I see two ways to handle that:

- Simply assert that the monitoring program is running whenever
there are any changes to a particular filesystem, or the program
is told that it must reindex as a matter of policy.

For example you might run the program before mounting and after
unmounting, so you know there are no changes at other times.

That's not hard security, but then neither is i_version or any
other check, as root (which is responsible for the mount/umount
sequence after all) can also bypass filesystems.

- Have a well-known extended attribute (xattr) or set of them which
are _always deleted_ whenever files are modified. For example
"system.indexing.*". An application called Foo Monitor would
create "system.indexing.foo" xattrs on files prior to indexing
each one.

Each time a MODIFY event occurs on a file, whether it's being
watched or not, the kernel would remove all attributes whose
names match "system.indexing.*".

That includes recursively doing the same to parent directories
via the path used for that access, all the way to the filesystem
root (even if the root isn't visible due to mounting). (See my
other recent mail for why a single path works for hard-linked files).

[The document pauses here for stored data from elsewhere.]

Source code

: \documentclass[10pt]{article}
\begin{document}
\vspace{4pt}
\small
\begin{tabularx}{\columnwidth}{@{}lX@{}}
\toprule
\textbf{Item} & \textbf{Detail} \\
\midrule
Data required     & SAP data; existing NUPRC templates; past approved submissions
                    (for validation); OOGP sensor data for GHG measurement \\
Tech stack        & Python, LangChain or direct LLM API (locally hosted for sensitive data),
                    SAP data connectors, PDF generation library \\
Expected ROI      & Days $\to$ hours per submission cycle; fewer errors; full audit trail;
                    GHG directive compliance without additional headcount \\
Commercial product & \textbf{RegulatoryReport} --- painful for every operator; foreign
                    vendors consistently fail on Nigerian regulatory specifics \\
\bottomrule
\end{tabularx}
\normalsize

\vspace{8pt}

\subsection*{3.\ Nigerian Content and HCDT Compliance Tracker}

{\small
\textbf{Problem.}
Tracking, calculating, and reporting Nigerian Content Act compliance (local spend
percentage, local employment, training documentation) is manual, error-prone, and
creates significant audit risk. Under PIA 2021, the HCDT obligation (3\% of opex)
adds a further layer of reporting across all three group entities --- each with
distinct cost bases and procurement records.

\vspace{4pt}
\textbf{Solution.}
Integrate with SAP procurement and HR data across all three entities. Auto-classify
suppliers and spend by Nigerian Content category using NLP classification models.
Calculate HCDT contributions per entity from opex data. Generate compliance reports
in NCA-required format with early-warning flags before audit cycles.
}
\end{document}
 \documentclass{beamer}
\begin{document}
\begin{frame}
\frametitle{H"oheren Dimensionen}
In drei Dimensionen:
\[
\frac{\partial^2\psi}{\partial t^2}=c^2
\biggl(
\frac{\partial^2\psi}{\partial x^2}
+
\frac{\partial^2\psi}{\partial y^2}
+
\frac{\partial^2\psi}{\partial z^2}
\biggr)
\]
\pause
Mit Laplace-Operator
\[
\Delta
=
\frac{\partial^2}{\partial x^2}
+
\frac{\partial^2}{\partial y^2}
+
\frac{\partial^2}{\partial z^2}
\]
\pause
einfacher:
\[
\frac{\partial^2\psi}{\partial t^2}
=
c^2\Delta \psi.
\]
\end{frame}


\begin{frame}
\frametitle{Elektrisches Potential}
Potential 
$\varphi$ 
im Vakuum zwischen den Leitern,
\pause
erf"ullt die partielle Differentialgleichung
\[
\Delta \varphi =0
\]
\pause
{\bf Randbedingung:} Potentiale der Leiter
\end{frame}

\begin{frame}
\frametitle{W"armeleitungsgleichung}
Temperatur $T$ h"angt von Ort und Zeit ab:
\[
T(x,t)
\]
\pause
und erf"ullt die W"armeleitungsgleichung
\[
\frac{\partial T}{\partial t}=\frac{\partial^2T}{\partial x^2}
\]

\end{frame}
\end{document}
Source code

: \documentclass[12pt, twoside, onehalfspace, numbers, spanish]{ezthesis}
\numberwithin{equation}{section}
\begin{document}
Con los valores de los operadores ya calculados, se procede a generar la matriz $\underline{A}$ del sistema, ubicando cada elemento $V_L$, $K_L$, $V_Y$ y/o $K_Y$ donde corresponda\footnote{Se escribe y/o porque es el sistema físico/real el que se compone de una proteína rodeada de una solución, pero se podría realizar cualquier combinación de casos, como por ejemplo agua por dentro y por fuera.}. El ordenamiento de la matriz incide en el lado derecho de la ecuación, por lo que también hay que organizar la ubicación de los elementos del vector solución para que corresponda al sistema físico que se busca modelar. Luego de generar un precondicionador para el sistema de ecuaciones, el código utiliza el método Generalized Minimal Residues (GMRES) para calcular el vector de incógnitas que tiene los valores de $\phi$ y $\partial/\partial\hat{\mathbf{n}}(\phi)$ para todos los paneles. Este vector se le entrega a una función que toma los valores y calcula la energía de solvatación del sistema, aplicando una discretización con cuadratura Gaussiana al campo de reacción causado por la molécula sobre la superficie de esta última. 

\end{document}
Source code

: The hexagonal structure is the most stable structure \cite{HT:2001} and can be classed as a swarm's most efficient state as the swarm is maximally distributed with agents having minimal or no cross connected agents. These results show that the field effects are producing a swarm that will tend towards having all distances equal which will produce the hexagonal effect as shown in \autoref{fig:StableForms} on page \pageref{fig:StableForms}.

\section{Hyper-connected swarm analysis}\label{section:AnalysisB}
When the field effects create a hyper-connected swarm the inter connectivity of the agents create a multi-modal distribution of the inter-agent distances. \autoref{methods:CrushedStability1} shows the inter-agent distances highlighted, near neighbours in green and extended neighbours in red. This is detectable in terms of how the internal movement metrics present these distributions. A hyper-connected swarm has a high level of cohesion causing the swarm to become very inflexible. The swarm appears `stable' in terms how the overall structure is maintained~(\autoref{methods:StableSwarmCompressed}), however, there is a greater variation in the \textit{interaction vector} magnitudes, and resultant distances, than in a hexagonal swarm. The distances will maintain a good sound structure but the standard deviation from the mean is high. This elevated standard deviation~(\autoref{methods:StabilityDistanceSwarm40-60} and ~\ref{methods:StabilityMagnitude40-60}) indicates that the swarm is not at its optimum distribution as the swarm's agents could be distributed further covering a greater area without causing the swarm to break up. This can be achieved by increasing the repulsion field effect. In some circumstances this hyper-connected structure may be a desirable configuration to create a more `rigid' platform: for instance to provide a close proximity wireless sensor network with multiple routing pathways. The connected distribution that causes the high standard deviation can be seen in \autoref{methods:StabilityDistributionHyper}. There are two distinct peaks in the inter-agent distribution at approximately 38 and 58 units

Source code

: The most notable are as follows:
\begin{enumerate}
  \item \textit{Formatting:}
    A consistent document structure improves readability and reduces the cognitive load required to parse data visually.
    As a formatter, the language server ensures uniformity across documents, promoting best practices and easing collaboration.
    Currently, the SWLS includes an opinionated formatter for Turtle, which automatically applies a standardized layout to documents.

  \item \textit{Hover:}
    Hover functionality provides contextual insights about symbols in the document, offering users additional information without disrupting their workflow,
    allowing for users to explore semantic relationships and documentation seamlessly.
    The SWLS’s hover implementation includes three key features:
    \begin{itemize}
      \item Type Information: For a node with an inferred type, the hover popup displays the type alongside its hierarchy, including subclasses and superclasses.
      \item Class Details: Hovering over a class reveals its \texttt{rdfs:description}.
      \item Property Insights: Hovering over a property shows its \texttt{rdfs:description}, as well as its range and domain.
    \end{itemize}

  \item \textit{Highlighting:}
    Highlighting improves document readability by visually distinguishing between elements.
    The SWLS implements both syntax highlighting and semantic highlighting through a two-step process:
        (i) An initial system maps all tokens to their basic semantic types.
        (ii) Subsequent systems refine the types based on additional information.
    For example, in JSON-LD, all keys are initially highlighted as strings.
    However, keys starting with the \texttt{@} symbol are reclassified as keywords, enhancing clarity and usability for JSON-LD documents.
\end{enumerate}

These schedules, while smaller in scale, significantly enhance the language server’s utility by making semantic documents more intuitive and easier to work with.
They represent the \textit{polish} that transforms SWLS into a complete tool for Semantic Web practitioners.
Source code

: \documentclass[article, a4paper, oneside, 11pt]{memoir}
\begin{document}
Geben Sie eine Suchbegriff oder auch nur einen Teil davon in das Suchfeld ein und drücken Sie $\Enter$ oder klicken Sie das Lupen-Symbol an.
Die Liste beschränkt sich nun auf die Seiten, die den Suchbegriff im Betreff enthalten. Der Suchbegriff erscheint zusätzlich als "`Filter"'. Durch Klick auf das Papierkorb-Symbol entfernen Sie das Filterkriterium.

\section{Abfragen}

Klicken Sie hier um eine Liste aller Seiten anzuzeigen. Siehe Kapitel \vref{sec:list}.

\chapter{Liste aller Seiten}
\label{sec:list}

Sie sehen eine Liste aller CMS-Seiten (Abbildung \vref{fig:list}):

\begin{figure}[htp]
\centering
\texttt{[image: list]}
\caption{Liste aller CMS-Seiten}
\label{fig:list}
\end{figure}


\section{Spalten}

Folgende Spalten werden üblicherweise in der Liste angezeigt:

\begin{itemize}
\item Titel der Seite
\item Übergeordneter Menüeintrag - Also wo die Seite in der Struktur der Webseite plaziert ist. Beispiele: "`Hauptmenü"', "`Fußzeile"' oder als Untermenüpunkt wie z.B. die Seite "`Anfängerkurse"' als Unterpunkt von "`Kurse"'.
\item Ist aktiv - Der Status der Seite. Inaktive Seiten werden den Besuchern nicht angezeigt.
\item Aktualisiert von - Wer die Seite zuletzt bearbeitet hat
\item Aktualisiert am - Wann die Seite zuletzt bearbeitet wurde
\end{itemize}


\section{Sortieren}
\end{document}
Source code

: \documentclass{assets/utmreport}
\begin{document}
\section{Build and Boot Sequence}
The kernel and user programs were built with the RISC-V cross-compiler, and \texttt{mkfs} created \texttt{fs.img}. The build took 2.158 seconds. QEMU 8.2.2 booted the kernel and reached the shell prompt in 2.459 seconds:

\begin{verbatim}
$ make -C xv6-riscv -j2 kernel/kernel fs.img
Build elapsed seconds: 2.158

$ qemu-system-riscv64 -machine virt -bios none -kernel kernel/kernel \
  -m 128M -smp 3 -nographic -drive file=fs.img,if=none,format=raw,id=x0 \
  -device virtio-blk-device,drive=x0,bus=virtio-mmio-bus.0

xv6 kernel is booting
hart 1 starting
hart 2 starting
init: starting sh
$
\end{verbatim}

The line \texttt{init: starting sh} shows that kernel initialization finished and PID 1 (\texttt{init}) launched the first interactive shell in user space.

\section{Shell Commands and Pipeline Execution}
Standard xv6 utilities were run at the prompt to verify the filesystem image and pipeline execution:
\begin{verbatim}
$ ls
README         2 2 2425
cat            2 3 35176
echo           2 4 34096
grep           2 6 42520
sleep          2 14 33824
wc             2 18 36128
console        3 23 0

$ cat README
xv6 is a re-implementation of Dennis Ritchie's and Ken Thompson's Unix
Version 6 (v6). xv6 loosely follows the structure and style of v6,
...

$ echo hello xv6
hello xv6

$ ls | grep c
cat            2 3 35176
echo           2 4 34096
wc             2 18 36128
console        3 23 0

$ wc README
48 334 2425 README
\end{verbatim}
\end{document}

Tools can look at those xattrs to determine if their indexing
information is up to date - persistently across crashes, unmounts
and reboots.

> The other issue is that you might get quite a large queue of operations
> in memory, and if this can't be saved to the filesystem then it might
> result in OOMing itself.

:-) What does inotify do in this scenario?

-- Jamie

2009-07-24 23:27:13

by Eric Paris

[permalink] [raw]
Subject: Re: fanotify - overall design before I start sending patches

On Fri, 2009-07-24 at 23:48 +0100, Jamie Lokier wrote:
> Eric Paris wrote:
> > It is a new notification system that has a limited set of events (open,
> > close, read, write) in which notification not only comes with metadata
> > the describes what happened it also comes with an open file descriptor
> > to the object in question. fanotify will also allow the listener to
> > make access decisions on open and read events. This allows the
> > implementation of hierarchical storage management systems or an access
> > file scanning or integrity checking.
>
> My first thought was to wonder, why not make it the same set of events
> that inotify and dnotify provide? That is: open, close, read, write,
> create, delete, rename, attribute change? In other words, I don't see
> a good reason for it to be a subset of events.

The two real reasons?

1) These were the only 4 my original use case cared about.
2) These are the only 4 where the notification hook has enough
information to open a fd in the context of the listener.

In the kernel most notification is done with either an inode or a dentry
as that is enough for inotify, dnotify, audit_watch and audit_tree.
Opening a file descriptor, and thus fanotify, requires a dentry and a
vfsmnt, which is much harder to come by in the kernel.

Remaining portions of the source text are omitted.